Le piège : un interrupteur sans circuit #

Pour qu'un invité soit réellement filtré, il faut deux conditions cumulatives : la case firewall=1 sur son interface réseau, et un fichier de règles propre à l'invité (/etc/pve/firewall/<vmid>.fw) contenant au minimum enable: 1 et une politique. La case seule ne fait rien : pas de politique par défaut, pas de blocage implicite, le trafic passe intégralement. Et comme la case est cochée d'office à la création, le parc se remplit naturellement de machines qui affichent un pare-feu sans en avoir un.

Bash
# La vérification, depuis un noeud du cluster :
ls /etc/pve/firewall/
# cluster.fw  105.fw  133.fw ...

# Croiser avec les invités qui portent une IP publique :
# toute machine exposée SANS son <vmid>.fw est un trou.

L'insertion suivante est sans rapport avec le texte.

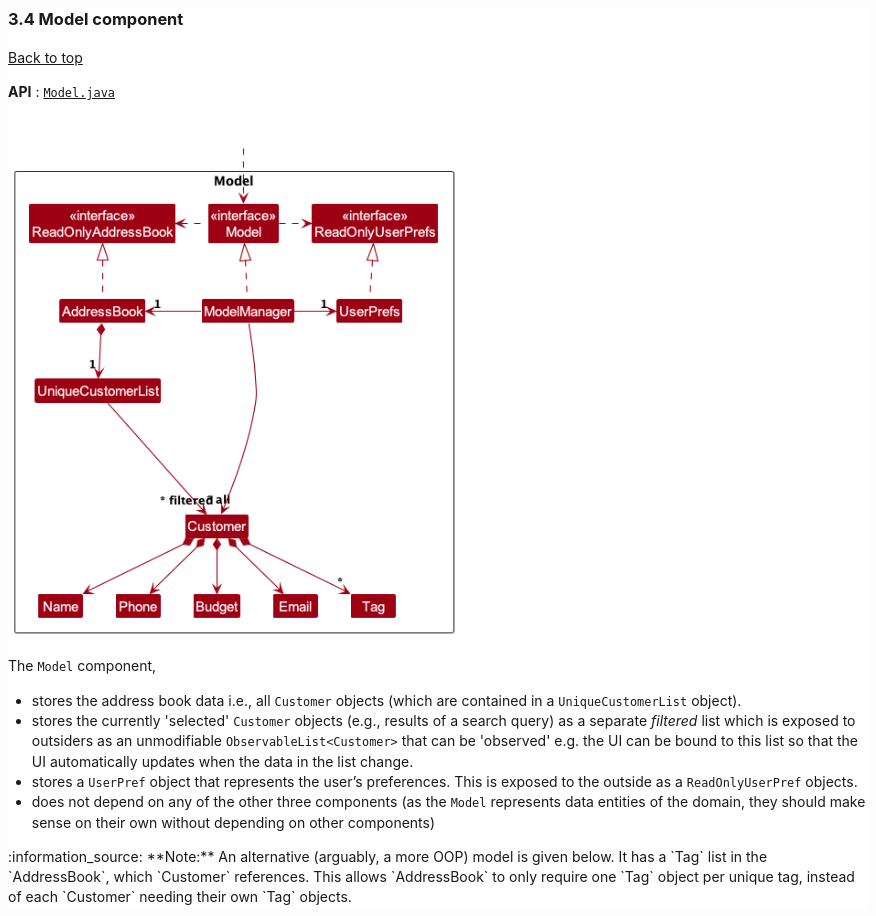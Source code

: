 ### 3.4 Model component
[Back to top](#table-of-contents)

**API** : [`Model.java`](https://github.com/AY2324S1-CS2103T-W11-2/tp/blob/master/src/main/java/seedu/address/model/Model.java)

<img src="images/ModelClassDiagram.png" width="450" />


The `Model` component,

* stores the address book data i.e., all `Customer` objects (which are contained in a `UniqueCustomerList` object).
* stores the currently 'selected' `Customer` objects (e.g., results of a search query) as a separate _filtered_ list which is exposed to outsiders as an unmodifiable `ObservableList<Customer>` that can be 'observed' e.g. the UI can be bound to this list so that the UI automatically updates when the data in the list change.
* stores a `UserPref` object that represents the user’s preferences. This is exposed to the outside as a `ReadOnlyUserPref` objects.
* does not depend on any of the other three components (as the `Model` represents data entities of the domain, they should make sense on their own without depending on other components)

<div markdown="span" class="alert alert-info">:information_source: **Note:** An alternative (arguably, a more OOP) model is given below. It has a `Tag` list in the `AddressBook`, which `Customer` references. This allows `AddressBook` to only require one `Tag` object per unique tag, instead of each `Customer` needing their own `Tag` objects.<br>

# Et le juge de paix : tester DEPUIS L'EXTÉRIEUR
nmap -Pn <ip-publique-du-guest>

Notre audit : 4 machines protégées sur 9 #

Chiffres réels de notre audit interne : sur neuf machines à IP publique, seules quatre avaient un fichier de règles. Cinq « pare-feu activés » ne filtraient rien. Cerise instructive : un fichier de règles actif référençait un invité… supprimé depuis longtemps : le symétrique du piège, la règle sans machine. Deux leçons : ce défaut ne se voit pas dans l'interface (tout a l'air normal), et il ne se détecte que par un audit qui croise la liste des fichiers de règles avec la liste des machines exposées.

La recette complète #

INI
# /etc/pve/firewall/<vmid>.fw : le minimum vital d'un guest exposé
[OPTIONS]
enable: 1
policy_in: DROP
policy_out: ACCEPT

[RULES]
IN ACCEPT -p tcp -dport 80
IN ACCEPT -p tcp -dport 443
# SSH : jamais ouvert au monde, restreint à un ipset d'IP d'administration
IN ACCEPT -source +admin-ips -p tcp -dport 22
  • À la création de toute machine exposée : la carte réseau et son fichier de règles se posent ensemble, jamais l'un sans l'autre. C'est une ligne de check-list, pas un souvenir.
  • Les ipsets (définis au niveau datacenter) centralisent les listes d'IP d'administration : une IP change, un seul endroit à modifier.
  • À la suppression d'une machine : retirer son fichier de règles : les règles orphelines sont le bruit qui masquera le prochain vrai trou.
  • Périodiquement : re-scanner depuis l'extérieur. Un pare-feu se prouve, il ne se suppose pas.

Ce piège est un cas d'école de notre conviction sur la sécurité comme série de détails vérifiés : l'outil est bon, l'interface est claire, et le défaut naît précisément de ce que tout a l'air configuré. L'audit qui l'a débusqué chez nous fait partie de ce que nous appliquons aux infrastructures que nous infogérons. Si vos machines exposées n'ont jamais été scannées depuis l'extérieur, commencez par ça.